Betzig was skeptical: “I thought they were full of it,” he remembered, though when the results came back positive, he was blown away. “I couldn’t believe the quality of the data I was seeing. You could have knocked me over with a feather.”

The images produced were detailed enough to show the small dendritic spines of neurons. The final data, recently published in Science, was the work of multiple groups working together to capture and analyze the images. “This is like an Avengers-level collaboration,” commented Gao.

Gao and Asano expanded and collected around 50,000 cubes of data for each brain, resulting in a kind of 3-D jigsaw puzzle. Computer scientists Stephan Saalfeld and Igor Pisarev, also of the HHMI, assisted in putting the images together. “They dealt with all the horrible little details of image processing and made it work on each multi-terabyte data set,” commented Betzig.

Co-first author Srigokul Upadhyayula (Harvard, MA, USA) analyzed the combined 200 terabytes of data and created movies, showcasing the brain’s intricacies in vivid color. In total the group investigated over 1,500 dendritic spines, counted all of the synapses in the brain, imaged myelin sheaths and highlighted each dopaminergic neuron.

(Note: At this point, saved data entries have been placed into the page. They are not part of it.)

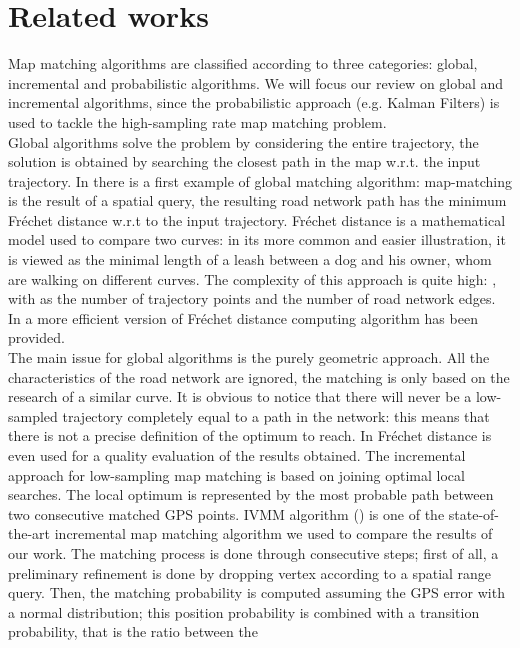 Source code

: \documentclass[5p]{elsarticle}
\begin{document}
\section{Related works}
Map matching algorithms are classified according to three categories: global, incremental and probabilistic algorithms. We will focus our
review on global and incremental algorithms, since the probabilistic approach (e.g. Kalman Filters) is used to tackle the high-sampling rate map matching problem. \\
Global algorithms solve the problem by considering the entire trajectory, the solution is obtained by searching the closest path in the map w.r.t. the input trajectory.
In \cite{alt2003matching} there is a first example of global matching algorithm: map-matching is the result of a spatial query, the resulting road network path has the
 minimum Fréchet distance w.r.t to the input trajectory. Fréchet distance is a mathematical model 
used to compare two curves: in its more common and easier illustration, 
it is viewed as the minimal length of a leash between a dog and his owner, whom are walking on different curves. The complexity of this approach is quite high: , with  as the number of trajectory points and  the number of road network edges.
In \cite{chen2011approximate} a more efficient version of Fréchet distance computing algorithm has been provided. \\
The main issue for global algorithms is the purely geometric approach. All the characteristics of the road network are ignored, the matching is only based on the research
 of a similar curve. It is obvious to notice that there will never be a low-sampled trajectory completely equal to a path in the network: this means that there is not a precise definition of the optimum to reach. 
In \cite{brakatsoulas2005map} Fréchet distance is even used for a quality evaluation of the results obtained.
The incremental approach for low-sampling map matching is based on joining optimal local searches. The local optimum is represented by the most probable path between two 
consecutive matched GPS points. 
IVMM algorithm (\cite{yuan2010interactive}) is one of the state-of-the-art incremental map matching algorithm we used to compare the results of our work. The matching 
process is done through consecutive steps; first of all, a preliminary refinement is done by dropping vertex according 
to a spatial range query. Then, the matching probability is computed assuming the GPS error with a normal distribution; this position probability is combined with a 
transition probability, that is the ratio between the 
\end{document}
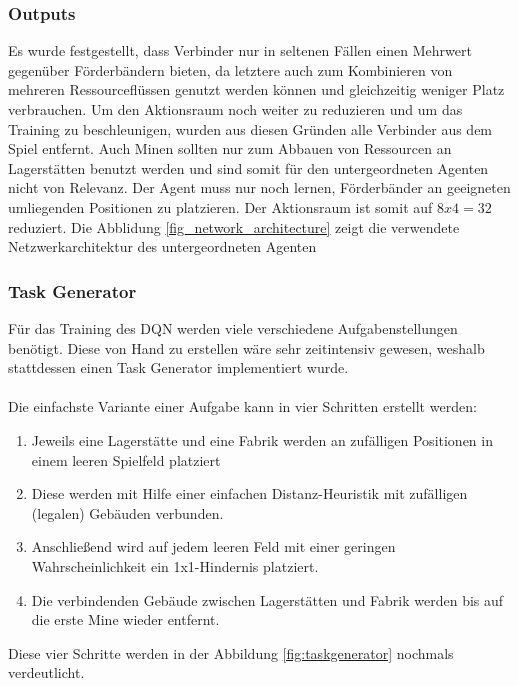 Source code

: \subsubsection{Outputs}
Es wurde festgestellt, dass Verbinder nur in seltenen Fällen einen Mehrwert gegenüber Förderbändern bieten, da letztere auch zum Kombinieren von mehreren Ressourceflüssen genutzt werden können und gleichzeitig weniger Platz verbrauchen. 
Um den Aktionsraum noch weiter zu reduzieren und um das Training zu beschleunigen, wurden aus diesen Gründen alle Verbinder aus dem Spiel entfernt. Auch Minen sollten nur zum Abbauen von Ressourcen an Lagerstätten benutzt werden und sind somit für den untergeordneten Agenten nicht von Relevanz. Der Agent muss nur noch lernen, Förderbänder an geeigneten umliegenden Positionen zu platzieren. Der Aktionsraum ist somit auf $8 x 4 = 32$ reduziert. Die Abblidung \ref{fig_network_architecture} zeigt die verwendete Netzwerkarchitektur des untergeordneten Agenten

\subsubsection{Task Generator}
Für das Training des DQN werden viele verschiedene Aufgabenstellungen benötigt. Diese von Hand zu erstellen wäre sehr zeitintensiv gewesen, weshalb stattdessen einen Task Generator implementiert wurde.
\\\\
Die einfachste Variante einer Aufgabe kann in vier Schritten erstellt werden:
\begin{enumerate}
	\item Jeweils eine Lagerstätte und eine Fabrik werden an zufälligen Positionen in einem leeren Spielfeld platziert
	\item Diese werden mit Hilfe einer einfachen Distanz-Heuristik mit zufälligen (legalen) Gebäuden verbunden. 
	\item Anschließend wird auf jedem leeren Feld mit einer geringen Wahrscheinlichkeit ein 1x1-Hindernis platziert. 
	\item Die verbindenden Gebäude zwischen Lagerstätten und Fabrik werden bis auf die erste Mine wieder entfernt. 
\end{enumerate}

Diese vier Schritte werden in der Abbildung \ref{fig:taskgenerator} nochmals verdeutlicht.

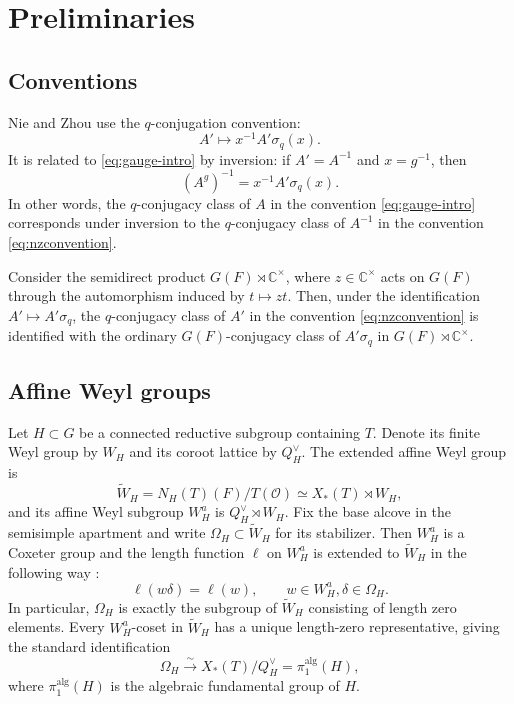 \documentclass[11pt]{amsart}
\numberwithin{equation}{section}
\theoremstyle{definition}
\theoremstyle{remark}
\begin{document}
\section{Preliminaries}\label{sec:preliminaries}
\subsection{Conventions}
Nie and Zhou \cite{NZ} use the $q$-conjugation convention:
\begin{equation}\label{eq:nzconvention}
A'\longmapsto x^{-1}A'\sigma_q(x).
\end{equation}
It is related to \eqref{eq:gauge-intro} by inversion: if $A'=A^{-1}$ and $x=g^{-1}$, then
\begin{equation}\label{eq:conventions}
  (A^g)^{-1}=x^{-1}A'\sigma_q(x).
\end{equation}
In other words, the $q$-conjugacy class of $A$ in the convention \eqref{eq:gauge-intro} corresponds under inversion to the $q$-conjugacy class of $A^{-1}$ in the convention \eqref{eq:nzconvention}.

Consider the semidirect product $G(F)\rtimes\mathbb{C}^\times$, where $z\in\mathbb{C}^\times$ acts on $G(F)$ through
the automorphism induced by $t\mapsto zt$. Then, under the identification $A'\mapsto A'\sigma_q$, the $q$-conjugacy class of $A'$ in the convention \eqref{eq:nzconvention} is identified with the ordinary $G(F)$-conjugacy class of $A'\sigma_q$ in $G(F)\rtimes\mathbb{C}^\times$.
\subsection{Affine Weyl groups}

Let $H\subset G$ be a connected reductive subgroup containing $T$.
Denote its finite Weyl group by $W_H$ and its coroot lattice by
$Q_H^\vee$.  The extended affine Weyl group is
\[
  \widetilde W_H=N_H(T)(F)/T(\mathcal O)
  \simeq X_*(T)\rtimes W_H,
\]
and its affine Weyl subgroup $W_H^a$ is $Q_H^\vee\rtimes W_H$. Fix the base alcove in the semisimple apartment and write
$\Omega_H\subset\widetilde W_H$ for its stabilizer. Then $W_H^a$ is a Coxeter group and the length function $\ell$ on $W_H^a$ is extended to $\widetilde W_H$ in the following way \cite[Section~1]{HN}:
\[
    \ell(w\delta)=\ell(w), \qquad w\in W_{H}^a, \delta\in\Omega_H.
\]
In particular, $\Omega_H$ is exactly the subgroup of $\widetilde W_H$ consisting of length zero elements.
Every $W_H^a$-coset in $\widetilde W_H$ 
has a unique length-zero representative, giving the standard identification
\begin{equation}\label{eq:omega-pi1}
  \Omega_H\xrightarrow{\sim}
  X_*(T)/Q_H^\vee=\pi_1^{\mathrm{alg}}(H),
\end{equation}
where $\pi_1^{\mathrm{alg}}(H)$ is the algebraic fundamental group of $H$.
\end{document}
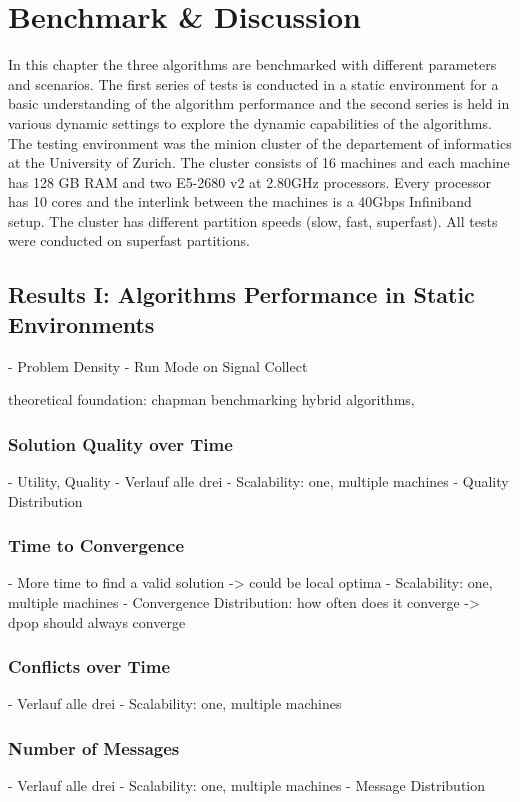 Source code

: \chapter{Benchmark \& Discussion}

In this chapter the three algorithms are benchmarked with different parameters and scenarios. The first series of tests is conducted in a static environment for a basic understanding of the algorithm performance and the second series is held in various dynamic settings to explore the dynamic capabilities of the algorithms. The testing environment was the minion cluster of the departement of informatics at the University of Zurich. The cluster consists of 16 machines and each machine has 128 GB RAM and two E5-2680 v2 at 2.80GHz processors. Every processor has 10 cores and the interlink between the machines is a 40Gbps Infiniband setup. The cluster has different partition speeds (slow, fast, superfast). All tests were conducted on superfast partitions.

\section{Results I: Algorithms Performance in Static Environments}

- Problem Density
- Run Mode on Signal Collect

theoretical foundation: chapman benchmarking hybrid algorithms,

\subsection{Solution Quality over Time}
- Utility, Quality
- Verlauf alle drei
- Scalability: one, multiple machines
- Quality Distribution

\subsection{Time to Convergence}
- More time to find a valid solution -> could be local optima
- Scalability: one, multiple machines
- Convergence Distribution: how often does it converge -> dpop should always converge

\subsection{Conflicts over Time}
- Verlauf alle drei
- Scalability: one, multiple machines
\subsection{Number of Messages}
-  Verlauf alle drei
- Scalability: one, multiple machines
- Message Distribution

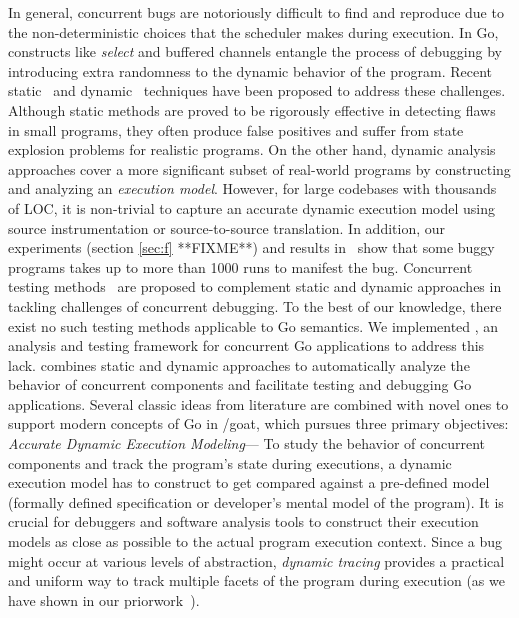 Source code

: In general, concurrent bugs are notoriously difficult to find and reproduce due to the non-deterministic choices that the scheduler makes during execution.
%
In Go, constructs like \textit{select} and buffered channels entangle the process of debugging by introducing extra randomness to the dynamic behavior of the program.
%
Recent static~\cite{ng-dl-cc16,stadtmuller-minigo-aplas16,lange-fence-popl17,lange-staticType-icse18} and dynamic~\cite{go-race-blog,zhao-occam97,sulzmann-corr17,sulzmann-twophase-2018,dilley-gomela-corr2020} techniques have been proposed to address these challenges.
%
Although static methods are proved to be rigorously effective in detecting flaws in small programs, they often produce false positives and suffer from state explosion problems for realistic programs.
%
On the other hand, dynamic analysis approaches cover a more significant subset of real-world programs by constructing and analyzing an \textit{execution model}.
%
However, for large codebases with thousands of LOC, it is non-trivial to capture an accurate dynamic execution model using source instrumentation or source-to-source translation.
%
In addition, our experiments (section \ref{sec:f} **FIXME**) and results in~\cite{yuan-gobench-cgo21} show that some buggy programs takes up to more than 1000 runs to manifest the bug.
%
Concurrent testing methods~\cite{arora-concrrentTesting-16} are proposed to complement static and dynamic approaches in tackling challenges of concurrent debugging.
%
To the best of our knowledge, there exist no such testing methods applicable to Go semantics.
%
We implemented \goat, an analysis and testing framework for concurrent Go applications to address this lack.
%
\goat combines static and dynamic approaches to automatically analyze the behavior of concurrent components and facilitate testing and debugging Go applications.
%
Several classic ideas from literature are combined with novel ones to support modern concepts of Go in /goat, which pursues three primary objectives:
\\
 \textit{Accurate Dynamic Execution Modeling}---
To study the behavior of concurrent components and track the program's state during executions, a dynamic execution model has to construct to get compared against a pre-defined model (\eg formally defined specification or developer's mental model of the program).
%
It is crucial for debuggers and software analysis tools to construct their execution models as close as possible to the actual program execution context.
%
Since a bug might occur at various levels of abstraction, \textit{dynamic tracing} provides a practical and uniform way to track multiple facets of the program during execution (as we have shown in our priorwork~\cite{difftrace}).
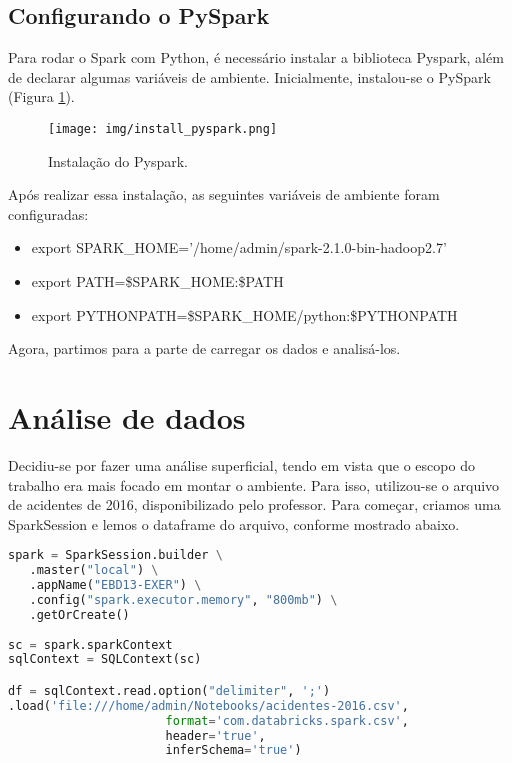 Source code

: \documentclass{article}
\begin{document}
\subsection{Configurando o PySpark}

Para rodar o Spark com Python, é necessário instalar a biblioteca Pyspark, além de declarar algumas variáveis de ambiente. Inicialmente, instalou-se o PySpark (Figura \ref{fig:pyspark_install}).

\begin{figure}[H]
  \texttt{[image: img/install\_pyspark.png]}
  \caption{Instalação do Pyspark.}
  \label{fig:pyspark_install}
\end{figure}

Após realizar essa instalação, as seguintes variáveis de ambiente foram configuradas:

\begin{itemize}
    \item export SPARK\_HOME='/home/admin/spark-2.1.0-bin-hadoop2.7'
    \item export PATH=\$SPARK\_HOME:\$PATH
    \item export PYTHONPATH=\$SPARK\_HOME/python:\$PYTHONPATH
\end{itemize}

Agora, partimos para a parte de carregar os dados e analisá-los.


\newpage
\section{Análise de dados}

Decidiu-se por fazer uma análise superficial, tendo em vista que o escopo do trabalho era mais focado em montar o ambiente. Para isso, utilizou-se o arquivo de acidentes de 2016, disponibilizado pelo professor. Para começar, criamos uma SparkSession e lemos o dataframe do arquivo, conforme mostrado abaixo.

\begin{lstlisting}[language=Python]
spark = SparkSession.builder \
   .master("local") \
   .appName("EBD13-EXER") \
   .config("spark.executor.memory", "800mb") \
   .getOrCreate()
   
sc = spark.sparkContext
sqlContext = SQLContext(sc)

df = sqlContext.read.option("delimiter", ';')
.load('file:///home/admin/Notebooks/acidentes-2016.csv', 
                      format='com.databricks.spark.csv', 
                      header='true', 
                      inferSchema='true')
\end{lstlisting}
\end{document}
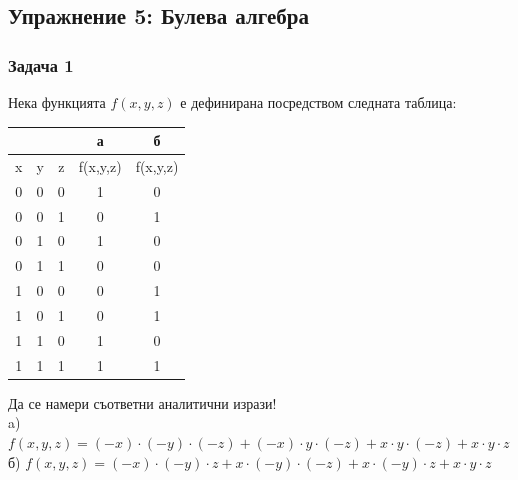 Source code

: \documentclass[fleqn, 12pt]{article}
\theoremstyle{definition}
\begin{document}
\newpage
\subsection{Упражнение 5: Булева алгебра}

\subsubsection*{Задача 1}
Нека функцията $f(x,y,z)$ е дефинирана посредством следната таблица:
\begin{table}[htp]
\begin{center}
\begin{tabular}{|c|c|c|c|c|} 
\hline
  &  &   & а  & б \\
\hline
x & y & z & f(x,y,z) & f(x,y,z) \\
\hline
0 & 0 & 0 & 1 & 0 \\
\hline
0 & 0 & 1 & 0 & 1 \\
\hline
0 & 1 & 0 & 1 & 0 \\
\hline
0 & 1 & 1 & 0 & 0 \\
\hline
1 & 0 & 0 & 0 & 1 \\
\hline
1 & 0 & 1 & 0 & 1 \\
\hline
1 & 1 & 0 & 1 & 0 \\
\hline
1 & 1 & 1 & 1 & 1 \\
\hline
\end{tabular}
\end{center}
\end{table}
Да се намери съответни аналитични изрази!  \\
a) $f(x,y,z) = (-x) \cdot (-y) \cdot (-z) +(-x) \cdot y \cdot (-z) + x \cdot y \cdot (-z) + x \cdot y \cdot z$  \\
б) $f(x,y,z) = (-x) \cdot (-y) \cdot z + x \cdot (-y) \cdot(-z) + x \cdot (-y) \cdot z + x \cdot y \cdot z$
\end{document}
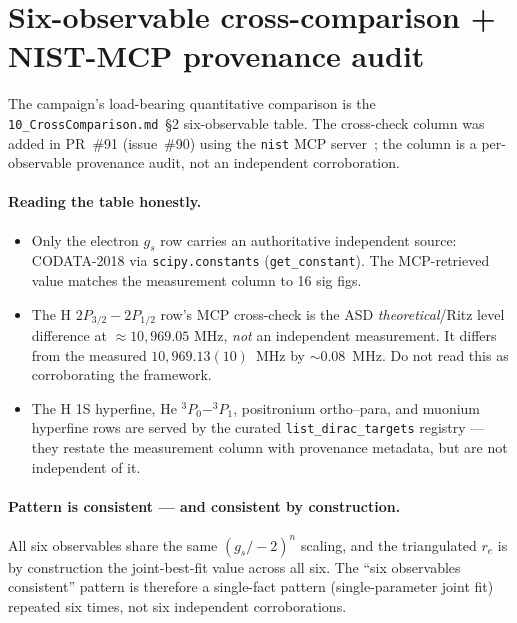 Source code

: \section{Six-observable cross-comparison + NIST-MCP provenance audit}
\label{sec:findings-per-observable}

The campaign's load-bearing quantitative comparison is the
\texttt{10\_CrossComparison.md}~\S2 six-observable table. The cross-check
column was added in PR~\#91 (issue~\#90) using the \texttt{nist} MCP
server~\cite{nist_mcp_pr91}; the column is a per-observable provenance
audit, not an independent corroboration.



\paragraph{Reading the table honestly.}
\begin{itemize}[topsep=2pt,itemsep=0pt]
  \item Only the electron $g_s$ row carries an authoritative independent
        source: CODATA-2018 via \texttt{scipy.constants}
        (\texttt{get\_constant}). The MCP-retrieved value matches the
        measurement column to 16 sig figs.
  \item The H $2P_{3/2}{-}2P_{1/2}$ row's MCP cross-check is the ASD
        \emph{theoretical}/Ritz level difference at $\approx 10{,}969.05$ MHz,
        \emph{not} an independent measurement. It differs from the measured
        $10{,}969.13(10)$~MHz by $\sim 0.08$~MHz. Do not read this as
        corroborating the framework.
  \item The H 1S hyperfine, He $^3P_0{-}^3P_1$, positronium ortho--para,
        and muonium hyperfine rows are served by the curated
        \texttt{list\_dirac\_targets} registry --- they restate the
        measurement column with provenance metadata, but are not independent
        of it.
\end{itemize}

\paragraph{Pattern is consistent --- and consistent by construction.}
All six observables share the same $(g_s/{-}2)^n$ scaling, and the
triangulated $r_e$ is by construction the joint-best-fit value across all
six. The ``six observables consistent'' pattern is therefore a single-fact
pattern (single-parameter joint fit) repeated six times, not six independent
corroborations.

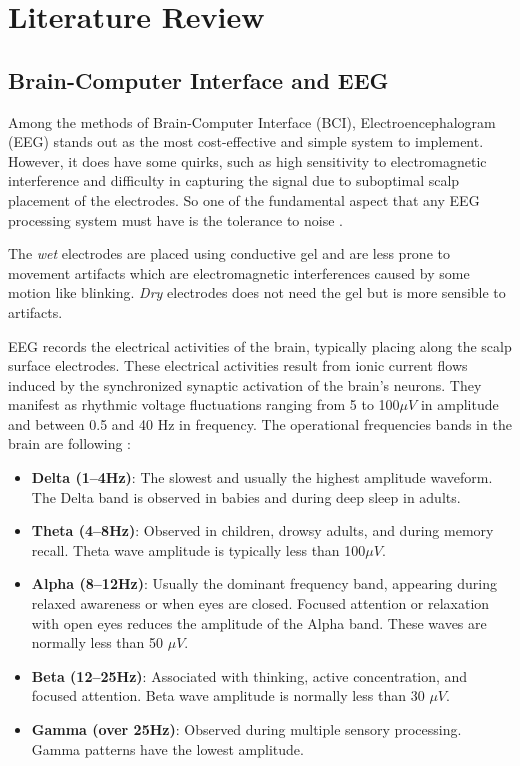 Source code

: \section{Literature Review}
	\label{sec:revBibli}
	
	\subsection{Brain-Computer Interface and EEG}
		\par Among the methods of Brain-Computer Interface (BCI), Electroencephalogram (EEG) stands out as the most cost-effective and simple system to implement. However, it does have some quirks, such as high sensitivity to electromagnetic interference and difficulty in capturing the signal due to suboptimal scalp placement of the electrodes. So one of the fundamental aspect that any EEG processing system must have is the tolerance to noise \cite{JALALYBIDGOLY2020101788}.
		
		\par The \textit{wet} electrodes are placed using conductive gel and are less prone to movement artifacts which are electromagnetic interferences caused by some motion like blinking. \textit{Dry} electrodes does not need the gel but is more sensible to artifacts.
		
		\par EEG records the electrical activities of the brain, typically placing along the scalp surface electrodes. These electrical activities result from ionic current flows induced by the synchronized synaptic activation of the brain's neurons. They manifest as rhythmic voltage fluctuations ranging from 5 to 100$\mu V$ in amplitude and between 0.5 and 40 Hz in frequency\cite{JALALYBIDGOLY2020101788}. The operational frequencies bands in the brain are following \cite{sanei2021eeg}:
		
		\begin{itemize}
			\item \textbf{Delta (1–4Hz)}: The slowest and usually the highest amplitude waveform. The Delta band is observed in babies and during deep sleep in adults.
			
			\item \textbf{Theta (4–8Hz)}: Observed in children, drowsy adults, and during memory recall. Theta wave amplitude is typically less than 100$\mu V$.
			
			\item \textbf{Alpha (8–12Hz)}: Usually the dominant frequency band, appearing during relaxed awareness or when eyes are closed. Focused attention or relaxation with open eyes reduces the amplitude of the Alpha band. These waves are normally less than 50 $\mu V$.
			
			\item \textbf{Beta (12–25Hz)}: Associated with thinking, active concentration, and focused attention. Beta wave amplitude is normally less than 30 $\mu V$.
			
			\item \textbf{Gamma (over 25Hz)}: Observed during multiple sensory processing. Gamma patterns have the lowest amplitude.
		\end{itemize}

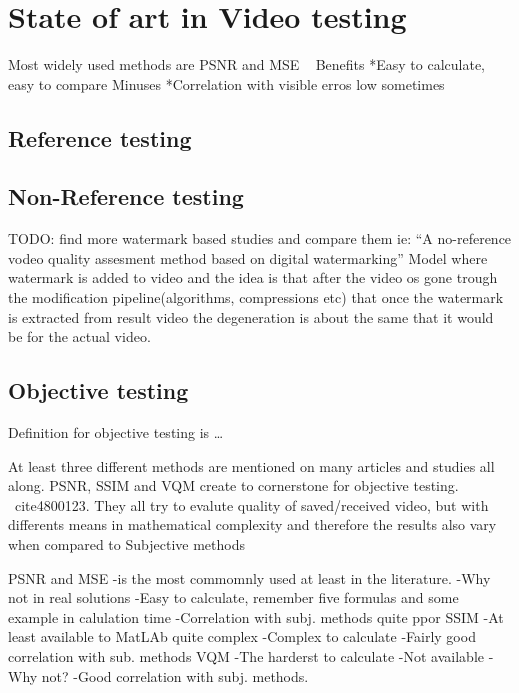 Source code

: 
\section{State of art in Video testing}

Most widely used methods are PSNR and MSE ~\cite{4347144}
Benefits
*Easy to calculate, easy to compare
Minuses
*Correlation with visible erros low sometimes



\subsection{Reference testing}

\subsection{Non-Reference testing}




TODO: find more watermark based studies and compare them ie: ``A no-reference
vodeo quality assesment method based on digital watermarking''
Model where watermark is added to video and the idea is that after the video
os gone trough the modification pipeline(algorithms, compressions etc) that
once the watermark is extracted from result video the degeneration is about
the same that it would be for the actual video. ~\cite{1203346}



\subsection{Objective testing}

Definition for objective testing is {\ldots} 

At least three different methods are mentioned on many articles and
studies all along. PSNR, SSIM and VQM create to cornerstone for objective
testing. ~cite{4800123}. They all try to evalute quality of saved/received
video, but with differents means in mathematical complexity and therefore the
results also vary when compared to Subjective methods

PSNR and MSE
-is the most commomnly used at least in the literature. 
-Why not in real solutions 
-Easy to calculate, remember five formulas and some example in calulation time
-Correlation with subj. methods quite ppor
SSIM
-At least available to MatLAb quite complex
-Complex to calculate
-Fairly good correlation with sub. methods
VQM
-The harderst to calculate
-Not available
-Why not?
-Good correlation with subj. methods.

The speed of this technique will allow scientists to answer questions such as how brain circuits vary and how brains differ between males and females with the end goal of mapping the entire nervous system. “We’ve crossed a threshold in imaging performance,” commented Boyden. “That’s why we’re so excited. We’re not just scanning incrementally more brain tissue, we’re scanning entire brains.”